DATA UNDER STUDY:
▬▬▬▬▬▬▬▬▬▬

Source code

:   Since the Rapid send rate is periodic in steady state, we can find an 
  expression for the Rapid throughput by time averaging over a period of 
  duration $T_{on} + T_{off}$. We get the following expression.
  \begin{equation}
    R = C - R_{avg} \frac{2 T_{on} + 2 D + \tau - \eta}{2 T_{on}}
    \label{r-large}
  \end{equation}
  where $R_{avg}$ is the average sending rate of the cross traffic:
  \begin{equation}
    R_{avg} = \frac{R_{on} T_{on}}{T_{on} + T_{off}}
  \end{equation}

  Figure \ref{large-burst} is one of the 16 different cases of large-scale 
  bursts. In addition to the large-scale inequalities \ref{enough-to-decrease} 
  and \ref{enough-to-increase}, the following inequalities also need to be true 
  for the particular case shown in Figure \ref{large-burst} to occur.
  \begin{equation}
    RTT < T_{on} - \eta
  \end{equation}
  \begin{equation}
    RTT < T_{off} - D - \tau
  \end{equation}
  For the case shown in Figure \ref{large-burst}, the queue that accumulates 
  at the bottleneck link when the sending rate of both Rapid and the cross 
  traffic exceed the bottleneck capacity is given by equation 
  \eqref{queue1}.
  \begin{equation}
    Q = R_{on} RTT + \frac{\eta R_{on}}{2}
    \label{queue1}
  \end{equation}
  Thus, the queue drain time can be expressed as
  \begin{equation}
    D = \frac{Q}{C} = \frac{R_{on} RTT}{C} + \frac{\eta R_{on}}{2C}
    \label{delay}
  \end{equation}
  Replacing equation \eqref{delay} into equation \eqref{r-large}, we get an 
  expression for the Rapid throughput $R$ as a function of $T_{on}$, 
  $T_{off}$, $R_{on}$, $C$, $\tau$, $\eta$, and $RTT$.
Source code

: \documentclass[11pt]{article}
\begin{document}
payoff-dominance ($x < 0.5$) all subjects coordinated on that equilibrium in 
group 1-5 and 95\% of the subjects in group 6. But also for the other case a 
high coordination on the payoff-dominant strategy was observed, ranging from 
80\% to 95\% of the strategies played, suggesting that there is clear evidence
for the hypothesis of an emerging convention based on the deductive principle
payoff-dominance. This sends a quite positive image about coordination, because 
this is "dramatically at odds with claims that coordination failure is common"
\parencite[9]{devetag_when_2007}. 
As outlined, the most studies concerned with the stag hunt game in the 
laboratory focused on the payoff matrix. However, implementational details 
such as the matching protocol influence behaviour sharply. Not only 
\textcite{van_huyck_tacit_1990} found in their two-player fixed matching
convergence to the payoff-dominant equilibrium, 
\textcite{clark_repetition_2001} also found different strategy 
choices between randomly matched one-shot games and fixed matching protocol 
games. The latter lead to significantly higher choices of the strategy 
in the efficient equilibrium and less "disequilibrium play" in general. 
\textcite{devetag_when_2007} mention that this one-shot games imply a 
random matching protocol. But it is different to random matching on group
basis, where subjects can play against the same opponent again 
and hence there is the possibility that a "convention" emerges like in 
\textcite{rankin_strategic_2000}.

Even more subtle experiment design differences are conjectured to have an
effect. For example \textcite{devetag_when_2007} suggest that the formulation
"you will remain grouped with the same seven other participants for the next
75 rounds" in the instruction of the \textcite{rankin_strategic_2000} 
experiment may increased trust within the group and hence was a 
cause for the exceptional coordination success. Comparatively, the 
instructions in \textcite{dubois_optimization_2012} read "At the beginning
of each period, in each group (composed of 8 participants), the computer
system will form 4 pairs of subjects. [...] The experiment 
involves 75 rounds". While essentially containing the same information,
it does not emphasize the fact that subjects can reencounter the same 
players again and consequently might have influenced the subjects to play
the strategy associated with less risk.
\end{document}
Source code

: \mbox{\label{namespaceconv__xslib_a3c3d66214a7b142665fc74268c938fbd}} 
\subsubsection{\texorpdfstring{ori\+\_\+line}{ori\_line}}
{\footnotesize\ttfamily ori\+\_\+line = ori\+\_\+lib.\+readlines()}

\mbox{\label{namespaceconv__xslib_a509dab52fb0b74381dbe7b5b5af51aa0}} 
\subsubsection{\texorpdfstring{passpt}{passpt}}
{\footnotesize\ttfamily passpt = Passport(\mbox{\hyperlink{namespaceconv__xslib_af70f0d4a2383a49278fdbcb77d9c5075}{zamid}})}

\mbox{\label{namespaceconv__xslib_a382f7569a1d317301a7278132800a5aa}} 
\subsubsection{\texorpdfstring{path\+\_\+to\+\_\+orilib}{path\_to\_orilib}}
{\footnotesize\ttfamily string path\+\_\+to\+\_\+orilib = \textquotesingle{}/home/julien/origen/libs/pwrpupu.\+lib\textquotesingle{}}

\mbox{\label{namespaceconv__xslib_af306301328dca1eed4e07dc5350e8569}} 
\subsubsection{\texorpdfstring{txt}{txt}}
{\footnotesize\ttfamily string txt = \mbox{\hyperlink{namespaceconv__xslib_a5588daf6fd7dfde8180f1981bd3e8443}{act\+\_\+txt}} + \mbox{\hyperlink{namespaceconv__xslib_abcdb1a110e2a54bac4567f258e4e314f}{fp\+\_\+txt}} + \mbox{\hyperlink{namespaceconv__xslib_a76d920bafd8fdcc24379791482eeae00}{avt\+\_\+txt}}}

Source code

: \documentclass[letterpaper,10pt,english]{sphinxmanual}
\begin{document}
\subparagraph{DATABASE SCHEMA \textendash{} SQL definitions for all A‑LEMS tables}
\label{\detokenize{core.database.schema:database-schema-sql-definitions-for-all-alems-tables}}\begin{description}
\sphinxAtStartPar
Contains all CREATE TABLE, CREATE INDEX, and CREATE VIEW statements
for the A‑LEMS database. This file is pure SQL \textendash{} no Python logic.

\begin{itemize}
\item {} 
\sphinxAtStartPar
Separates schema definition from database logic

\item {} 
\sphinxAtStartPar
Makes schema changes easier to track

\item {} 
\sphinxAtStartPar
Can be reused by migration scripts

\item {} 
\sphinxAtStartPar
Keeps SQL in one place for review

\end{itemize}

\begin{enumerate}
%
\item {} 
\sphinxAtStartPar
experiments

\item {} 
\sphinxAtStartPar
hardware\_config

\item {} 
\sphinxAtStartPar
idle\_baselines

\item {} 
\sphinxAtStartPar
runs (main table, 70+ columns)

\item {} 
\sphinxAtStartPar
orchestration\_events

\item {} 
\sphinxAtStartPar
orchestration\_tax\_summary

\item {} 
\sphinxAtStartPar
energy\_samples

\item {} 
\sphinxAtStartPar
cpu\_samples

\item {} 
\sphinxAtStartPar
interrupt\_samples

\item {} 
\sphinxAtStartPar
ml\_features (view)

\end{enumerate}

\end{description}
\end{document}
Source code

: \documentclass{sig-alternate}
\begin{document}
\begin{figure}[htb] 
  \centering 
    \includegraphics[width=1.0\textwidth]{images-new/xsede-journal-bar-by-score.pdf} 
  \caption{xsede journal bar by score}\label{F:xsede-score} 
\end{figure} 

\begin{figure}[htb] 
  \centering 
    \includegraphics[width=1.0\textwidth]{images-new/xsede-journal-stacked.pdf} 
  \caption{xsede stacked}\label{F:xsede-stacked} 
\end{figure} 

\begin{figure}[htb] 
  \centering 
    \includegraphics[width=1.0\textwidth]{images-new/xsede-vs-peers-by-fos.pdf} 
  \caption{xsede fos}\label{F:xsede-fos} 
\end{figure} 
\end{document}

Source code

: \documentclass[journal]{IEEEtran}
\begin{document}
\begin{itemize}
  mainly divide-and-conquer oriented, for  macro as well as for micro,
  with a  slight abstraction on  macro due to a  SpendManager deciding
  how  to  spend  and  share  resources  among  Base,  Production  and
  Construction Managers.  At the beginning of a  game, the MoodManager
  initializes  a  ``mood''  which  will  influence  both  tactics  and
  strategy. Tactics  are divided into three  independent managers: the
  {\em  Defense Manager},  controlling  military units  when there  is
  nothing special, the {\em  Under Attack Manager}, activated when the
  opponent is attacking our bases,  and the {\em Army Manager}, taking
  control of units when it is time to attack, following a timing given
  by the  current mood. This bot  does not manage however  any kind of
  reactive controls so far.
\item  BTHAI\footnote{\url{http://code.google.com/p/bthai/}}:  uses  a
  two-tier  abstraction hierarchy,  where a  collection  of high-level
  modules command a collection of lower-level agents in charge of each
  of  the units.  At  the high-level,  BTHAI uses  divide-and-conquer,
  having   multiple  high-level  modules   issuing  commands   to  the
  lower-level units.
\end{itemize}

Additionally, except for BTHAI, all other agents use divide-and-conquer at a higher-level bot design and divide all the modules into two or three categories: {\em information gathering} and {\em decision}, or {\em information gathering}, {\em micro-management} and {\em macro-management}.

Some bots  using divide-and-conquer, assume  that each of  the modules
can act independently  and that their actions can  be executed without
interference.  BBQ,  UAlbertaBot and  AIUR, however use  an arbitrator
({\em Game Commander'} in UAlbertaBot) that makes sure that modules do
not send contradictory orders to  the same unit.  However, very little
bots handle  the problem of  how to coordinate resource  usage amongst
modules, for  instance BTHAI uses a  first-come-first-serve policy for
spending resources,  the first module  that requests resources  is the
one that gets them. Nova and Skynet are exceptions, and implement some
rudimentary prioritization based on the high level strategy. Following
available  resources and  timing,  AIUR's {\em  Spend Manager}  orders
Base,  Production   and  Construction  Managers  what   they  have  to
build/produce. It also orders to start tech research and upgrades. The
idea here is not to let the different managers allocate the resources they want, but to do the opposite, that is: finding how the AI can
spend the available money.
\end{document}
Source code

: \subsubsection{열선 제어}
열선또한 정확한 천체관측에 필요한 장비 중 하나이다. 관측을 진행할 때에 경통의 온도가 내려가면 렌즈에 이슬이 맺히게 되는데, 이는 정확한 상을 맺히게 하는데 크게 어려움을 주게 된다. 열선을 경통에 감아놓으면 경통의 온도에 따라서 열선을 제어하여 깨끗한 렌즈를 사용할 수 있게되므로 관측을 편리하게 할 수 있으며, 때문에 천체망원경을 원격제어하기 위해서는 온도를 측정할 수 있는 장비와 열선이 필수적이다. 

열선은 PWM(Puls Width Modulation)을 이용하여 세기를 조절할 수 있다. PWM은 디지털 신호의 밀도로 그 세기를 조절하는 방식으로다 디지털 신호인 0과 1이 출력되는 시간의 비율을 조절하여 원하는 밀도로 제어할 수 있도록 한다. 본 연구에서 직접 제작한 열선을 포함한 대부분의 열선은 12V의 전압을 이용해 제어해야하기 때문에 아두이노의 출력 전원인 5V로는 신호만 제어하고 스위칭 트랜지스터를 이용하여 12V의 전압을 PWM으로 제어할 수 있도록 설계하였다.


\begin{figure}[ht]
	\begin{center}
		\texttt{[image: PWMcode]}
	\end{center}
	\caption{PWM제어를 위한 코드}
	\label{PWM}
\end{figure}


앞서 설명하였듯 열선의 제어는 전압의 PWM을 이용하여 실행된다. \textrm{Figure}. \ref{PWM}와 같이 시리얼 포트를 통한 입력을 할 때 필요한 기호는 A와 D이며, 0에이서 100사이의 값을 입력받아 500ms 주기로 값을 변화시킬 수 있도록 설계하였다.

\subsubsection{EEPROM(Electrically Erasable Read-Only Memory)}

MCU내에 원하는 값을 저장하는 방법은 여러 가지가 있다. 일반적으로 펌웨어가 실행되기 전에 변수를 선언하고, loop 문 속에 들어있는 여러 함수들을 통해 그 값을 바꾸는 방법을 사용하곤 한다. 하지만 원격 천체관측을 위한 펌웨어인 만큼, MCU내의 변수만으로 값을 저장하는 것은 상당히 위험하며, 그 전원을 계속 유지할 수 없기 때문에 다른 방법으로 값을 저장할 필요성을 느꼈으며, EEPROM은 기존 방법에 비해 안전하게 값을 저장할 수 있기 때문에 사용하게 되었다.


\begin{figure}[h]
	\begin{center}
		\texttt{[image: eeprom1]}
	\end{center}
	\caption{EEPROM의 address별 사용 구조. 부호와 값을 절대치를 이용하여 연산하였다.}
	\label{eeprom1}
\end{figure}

▬▬▬▬▬▬▬▬▬▬

PROBLEM TO WORK ON: Filter the records above for "both" and copy every matching line.

OUTPUT FOR THIS EXERCISE:
  at the bottleneck link when the sending rate of both Rapid and the cross 
  initializes  a  ``mood''  which  will  influence  both  tactics  and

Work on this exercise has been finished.